A workplace should be a place where people want to be. Cognizant chose a location in Spitalfields to be close to clients. “It’s right at the edge of Shoreditch,” Tonks says, referring to a hip neighborhood that attracts creatives. “And we’ve got easy access across the city, with the Elizabeth line. It was really important to get the best commute for people that we could.”

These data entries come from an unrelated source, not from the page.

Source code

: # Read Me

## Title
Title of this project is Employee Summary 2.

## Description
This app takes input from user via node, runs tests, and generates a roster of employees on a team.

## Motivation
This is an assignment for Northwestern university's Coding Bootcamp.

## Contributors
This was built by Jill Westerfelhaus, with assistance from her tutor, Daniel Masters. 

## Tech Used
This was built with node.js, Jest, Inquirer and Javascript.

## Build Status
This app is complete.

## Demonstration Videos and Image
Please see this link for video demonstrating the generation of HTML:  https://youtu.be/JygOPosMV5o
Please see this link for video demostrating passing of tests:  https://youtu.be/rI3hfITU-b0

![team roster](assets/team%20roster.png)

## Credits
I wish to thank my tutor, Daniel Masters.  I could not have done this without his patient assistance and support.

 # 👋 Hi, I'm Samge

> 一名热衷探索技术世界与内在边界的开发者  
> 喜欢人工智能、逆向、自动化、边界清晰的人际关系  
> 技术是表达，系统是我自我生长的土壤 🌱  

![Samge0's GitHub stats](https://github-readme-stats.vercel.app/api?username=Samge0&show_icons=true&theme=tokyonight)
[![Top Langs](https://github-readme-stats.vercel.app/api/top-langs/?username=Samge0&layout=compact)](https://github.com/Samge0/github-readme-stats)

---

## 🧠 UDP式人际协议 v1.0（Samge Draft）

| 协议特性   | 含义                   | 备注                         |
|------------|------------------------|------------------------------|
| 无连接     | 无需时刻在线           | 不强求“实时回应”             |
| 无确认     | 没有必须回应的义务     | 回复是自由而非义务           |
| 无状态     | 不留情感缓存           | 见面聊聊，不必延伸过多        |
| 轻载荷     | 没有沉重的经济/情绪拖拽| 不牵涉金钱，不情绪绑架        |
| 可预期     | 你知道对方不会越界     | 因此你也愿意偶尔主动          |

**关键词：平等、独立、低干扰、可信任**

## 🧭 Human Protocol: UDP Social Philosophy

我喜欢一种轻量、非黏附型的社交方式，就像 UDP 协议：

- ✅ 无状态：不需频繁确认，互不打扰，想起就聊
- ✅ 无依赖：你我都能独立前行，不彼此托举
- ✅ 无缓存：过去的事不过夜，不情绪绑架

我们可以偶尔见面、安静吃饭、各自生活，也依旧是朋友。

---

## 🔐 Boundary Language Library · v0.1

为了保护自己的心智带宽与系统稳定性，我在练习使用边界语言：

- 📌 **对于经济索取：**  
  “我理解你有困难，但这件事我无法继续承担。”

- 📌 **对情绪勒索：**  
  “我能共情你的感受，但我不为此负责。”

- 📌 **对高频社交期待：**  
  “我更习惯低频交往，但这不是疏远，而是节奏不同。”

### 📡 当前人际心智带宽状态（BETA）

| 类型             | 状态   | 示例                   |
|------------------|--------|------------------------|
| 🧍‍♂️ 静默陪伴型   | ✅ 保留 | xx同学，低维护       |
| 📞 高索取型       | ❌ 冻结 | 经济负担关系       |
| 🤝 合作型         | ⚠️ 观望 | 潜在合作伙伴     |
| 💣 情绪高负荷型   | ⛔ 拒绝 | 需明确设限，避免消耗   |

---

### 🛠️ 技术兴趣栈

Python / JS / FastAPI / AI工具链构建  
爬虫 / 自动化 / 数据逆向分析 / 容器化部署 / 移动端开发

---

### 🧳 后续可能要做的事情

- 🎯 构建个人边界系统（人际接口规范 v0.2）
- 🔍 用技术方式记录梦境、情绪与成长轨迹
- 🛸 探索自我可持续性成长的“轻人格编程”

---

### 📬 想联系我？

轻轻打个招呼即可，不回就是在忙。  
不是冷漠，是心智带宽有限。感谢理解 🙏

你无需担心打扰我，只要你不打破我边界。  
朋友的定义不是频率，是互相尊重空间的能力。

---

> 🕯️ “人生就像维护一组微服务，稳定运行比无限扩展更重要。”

People sit individually or in small groups at enclosed booths.
The design provides a variety of settings for different work styles, from open public areas to private, soundproof booths. These café tables present a happy medium.
Photo: Ed Reeve

Working with a London-based team of designers, the company conceived a three-floor headquarters created, Tonks says, to support talent attraction and retention. This meant incorporating the best strategies for individual and collaborative working: Soundproof pods replicate the focused intimacy of working from home, and tables sized for paired conversation anchor small meeting rooms. “Just to be able to close the door and be in your own space, rather than an open space, is really beneficial,” she says. “People still need to find the quiet time they need.” But they also want community. Circulation paths create possibilities for intentional coincidences via open labs and communication visibility.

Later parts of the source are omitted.